International Literacy Day 2020 marked the launch of the first ever comprehensive study of school library resourcing and staffing in South Australia. Commissioned by the School Library Association of SA (SLASA), the School Libraries in South Australia 2019 Census surveyed South Australia’s public, private and Catholic schools to better understand the links between library programs and critical skills including reading, digital and information literacy.

The independent study was prompted by the findings of a Parliamentary Inquiry in 2011, which highlighted a ‘fundamental need’ for hard data on school library staffing and the link between school library programs and literacy, with a particular focus on digital literacy.

“SLASA commissioned this study to commence answering that fundamental national need,” Mrs Molloy said. “Our objective was to gather that evidence for South Australia and to also now encourage other states to replicate the survey, so that the models and contribution of school library programs to supporting students to develop these essential skills is clearly understood at the national level.”

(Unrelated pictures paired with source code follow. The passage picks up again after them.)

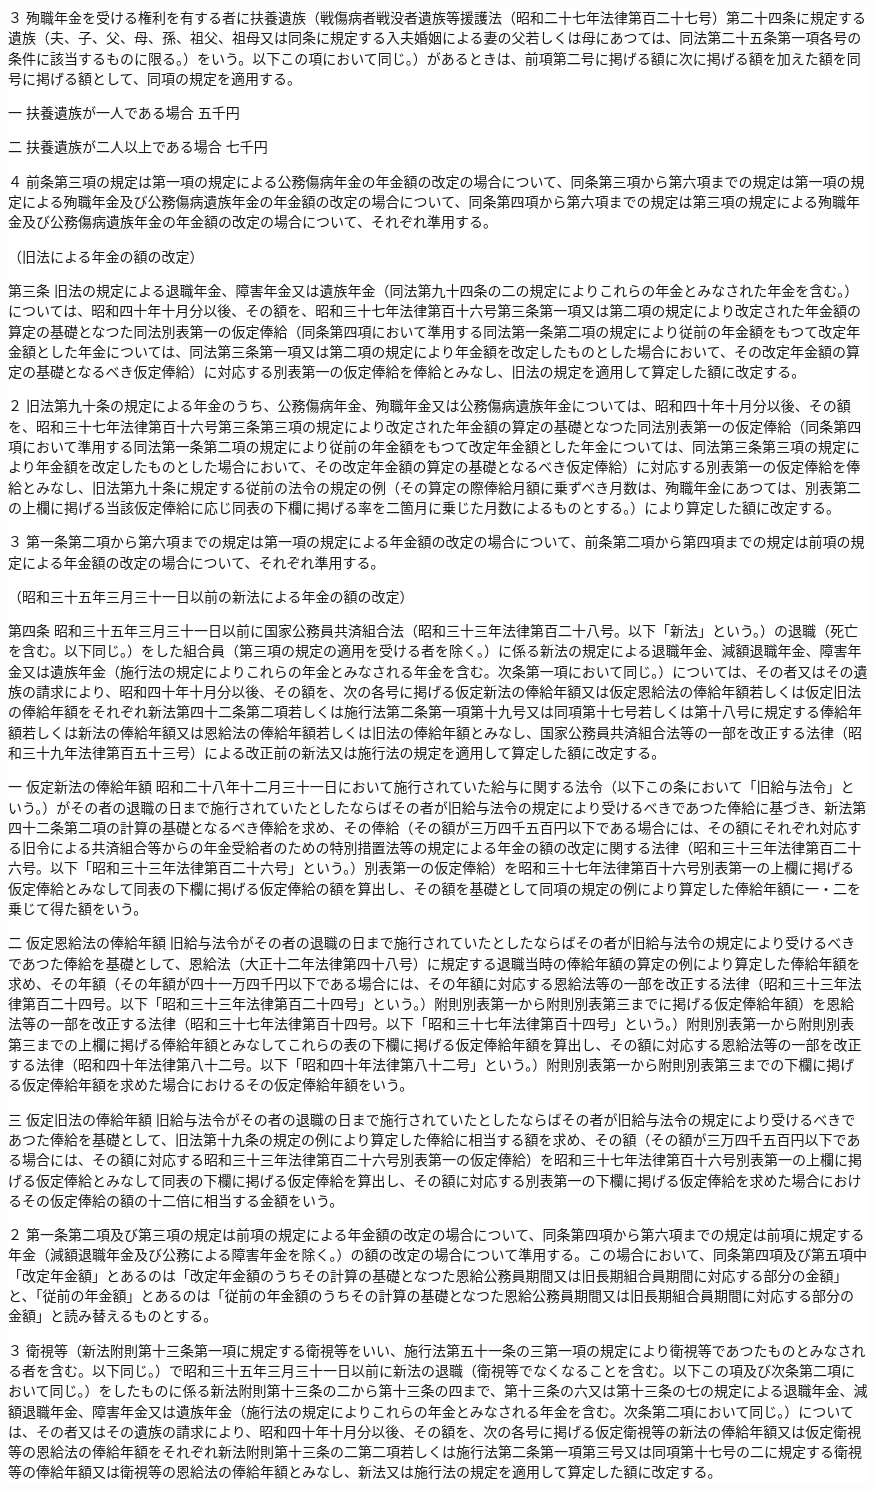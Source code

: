 ３ 殉職年金を受ける権利を有する者に扶養遺族（戦傷病者戦没者遺族等援護法（昭和二十七年法律第百二十七号）第二十四条に規定する遺族（夫、子、父、母、孫、祖父、祖母又は同条に規定する入夫婚姻による妻の父若しくは母にあつては、同法第二十五条第一項各号の条件に該当するものに限る。）をいう。以下この項において同じ。）があるときは、前項第二号に掲げる額に次に掲げる額を加えた額を同号に掲げる額として、同項の規定を適用する。

一 扶養遺族が一人である場合 五千円

二 扶養遺族が二人以上である場合 七千円

４ 前条第三項の規定は第一項の規定による公務傷病年金の年金額の改定の場合について、同条第三項から第六項までの規定は第一項の規定による殉職年金及び公務傷病遺族年金の年金額の改定の場合について、同条第四項から第六項までの規定は第三項の規定による殉職年金及び公務傷病遺族年金の年金額の改定の場合について、それぞれ準用する。

（旧法による年金の額の改定）

第三条 旧法の規定による退職年金、障害年金又は遺族年金（同法第九十四条の二の規定によりこれらの年金とみなされた年金を含む。）については、昭和四十年十月分以後、その額を、昭和三十七年法律第百十六号第三条第一項又は第二項の規定により改定された年金額の算定の基礎となつた同法別表第一の仮定俸給（同条第四項において準用する同法第一条第二項の規定により従前の年金額をもつて改定年金額とした年金については、同法第三条第一項又は第二項の規定により年金額を改定したものとした場合において、その改定年金額の算定の基礎となるべき仮定俸給）に対応する別表第一の仮定俸給を俸給とみなし、旧法の規定を適用して算定した額に改定する。

２ 旧法第九十条の規定による年金のうち、公務傷病年金、殉職年金又は公務傷病遺族年金については、昭和四十年十月分以後、その額を、昭和三十七年法律第百十六号第三条第三項の規定により改定された年金額の算定の基礎となつた同法別表第一の仮定俸給（同条第四項において準用する同法第一条第二項の規定により従前の年金額をもつて改定年金額とした年金については、同法第三条第三項の規定により年金額を改定したものとした場合において、その改定年金額の算定の基礎となるべき仮定俸給）に対応する別表第一の仮定俸給を俸給とみなし、旧法第九十条に規定する従前の法令の規定の例（その算定の際俸給月額に乗ずべき月数は、殉職年金にあつては、別表第二の上欄に掲げる当該仮定俸給に応じ同表の下欄に掲げる率を二箇月に乗じた月数によるものとする。）により算定した額に改定する。

３ 第一条第二項から第六項までの規定は第一項の規定による年金額の改定の場合について、前条第二項から第四項までの規定は前項の規定による年金額の改定の場合について、それぞれ準用する。

（昭和三十五年三月三十一日以前の新法による年金の額の改定）

第四条 昭和三十五年三月三十一日以前に国家公務員共済組合法（昭和三十三年法律第百二十八号。以下「新法」という。）の退職（死亡を含む。以下同じ。）をした組合員（第三項の規定の適用を受ける者を除く。）に係る新法の規定による退職年金、減額退職年金、障害年金又は遺族年金（施行法の規定によりこれらの年金とみなされる年金を含む。次条第一項において同じ。）については、その者又はその遺族の請求により、昭和四十年十月分以後、その額を、次の各号に掲げる仮定新法の俸給年額又は仮定恩給法の俸給年額若しくは仮定旧法の俸給年額をそれぞれ新法第四十二条第二項若しくは施行法第二条第一項第十九号又は同項第十七号若しくは第十八号に規定する俸給年額若しくは新法の俸給年額又は恩給法の俸給年額若しくは旧法の俸給年額とみなし、国家公務員共済組合法等の一部を改正する法律（昭和三十九年法律第百五十三号）による改正前の新法又は施行法の規定を適用して算定した額に改定する。

一 仮定新法の俸給年額 昭和二十八年十二月三十一日において施行されていた給与に関する法令（以下この条において「旧給与法令」という。）がその者の退職の日まで施行されていたとしたならばその者が旧給与法令の規定により受けるべきであつた俸給に基づき、新法第四十二条第二項の計算の基礎となるべき俸給を求め、その俸給（その額が三万四千五百円以下である場合には、その額にそれぞれ対応する旧令による共済組合等からの年金受給者のための特別措置法等の規定による年金の額の改定に関する法律（昭和三十三年法律第百二十六号。以下「昭和三十三年法律第百二十六号」という。）別表第一の仮定俸給）を昭和三十七年法律第百十六号別表第一の上欄に掲げる仮定俸給とみなして同表の下欄に掲げる仮定俸給の額を算出し、その額を基礎として同項の規定の例により算定した俸給年額に一・二を乗じて得た額をいう。

二 仮定恩給法の俸給年額 旧給与法令がその者の退職の日まで施行されていたとしたならばその者が旧給与法令の規定により受けるべきであつた俸給を基礎として、恩給法（大正十二年法律第四十八号）に規定する退職当時の俸給年額の算定の例により算定した俸給年額を求め、その年額（その年額が四十一万四千円以下である場合には、その年額に対応する恩給法等の一部を改正する法律（昭和三十三年法律第百二十四号。以下「昭和三十三年法律第百二十四号」という。）附則別表第一から附則別表第三までに掲げる仮定俸給年額）を恩給法等の一部を改正する法律（昭和三十七年法律第百十四号。以下「昭和三十七年法律第百十四号」という。）附則別表第一から附則別表第三までの上欄に掲げる俸給年額とみなしてこれらの表の下欄に掲げる仮定俸給年額を算出し、その額に対応する恩給法等の一部を改正する法律（昭和四十年法律第八十二号。以下「昭和四十年法律第八十二号」という。）附則別表第一から附則別表第三までの下欄に掲げる仮定俸給年額を求めた場合におけるその仮定俸給年額をいう。

三 仮定旧法の俸給年額 旧給与法令がその者の退職の日まで施行されていたとしたならばその者が旧給与法令の規定により受けるべきであつた俸給を基礎として、旧法第十九条の規定の例により算定した俸給に相当する額を求め、その額（その額が三万四千五百円以下である場合には、その額に対応する昭和三十三年法律第百二十六号別表第一の仮定俸給）を昭和三十七年法律第百十六号別表第一の上欄に掲げる仮定俸給とみなして同表の下欄に掲げる仮定俸給を算出し、その額に対応する別表第一の下欄に掲げる仮定俸給を求めた場合におけるその仮定俸給の額の十二倍に相当する金額をいう。

２ 第一条第二項及び第三項の規定は前項の規定による年金額の改定の場合について、同条第四項から第六項までの規定は前項に規定する年金（減額退職年金及び公務による障害年金を除く。）の額の改定の場合について準用する。この場合において、同条第四項及び第五項中「改定年金額」とあるのは「改定年金額のうちその計算の基礎となつた恩給公務員期間又は旧長期組合員期間に対応する部分の金額」と、「従前の年金額」とあるのは「従前の年金額のうちその計算の基礎となつた恩給公務員期間又は旧長期組合員期間に対応する部分の金額」と読み替えるものとする。

３ 衛視等（新法附則第十三条第一項に規定する衛視等をいい、施行法第五十一条の三第一項の規定により衛視等であつたものとみなされる者を含む。以下同じ。）で昭和三十五年三月三十一日以前に新法の退職（衛視等でなくなることを含む。以下この項及び次条第二項において同じ。）をしたものに係る新法附則第十三条の二から第十三条の四まで、第十三条の六又は第十三条の七の規定による退職年金、減額退職年金、障害年金又は遺族年金（施行法の規定によりこれらの年金とみなされる年金を含む。次条第二項において同じ。）については、その者又はその遺族の請求により、昭和四十年十月分以後、その額を、次の各号に掲げる仮定衛視等の新法の俸給年額又は仮定衛視等の恩給法の俸給年額をそれぞれ新法附則第十三条の二第二項若しくは施行法第二条第一項第三号又は同項第十七号の二に規定する衛視等の俸給年額又は衛視等の恩給法の俸給年額とみなし、新法又は施行法の規定を適用して算定した額に改定する。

The census was undertaken by the Australian Council for Educational Research and surveyed school leaders on the various models of library program delivery, staffing, funding and school culture in all schools in South Australia. “We now know that effective delivery of critical literacy and inquiry skills in South Australian schools is influenced by factors such as a culture of support as well as facilities, collections, access and funding as well as staffing,” Mrs Molloy said.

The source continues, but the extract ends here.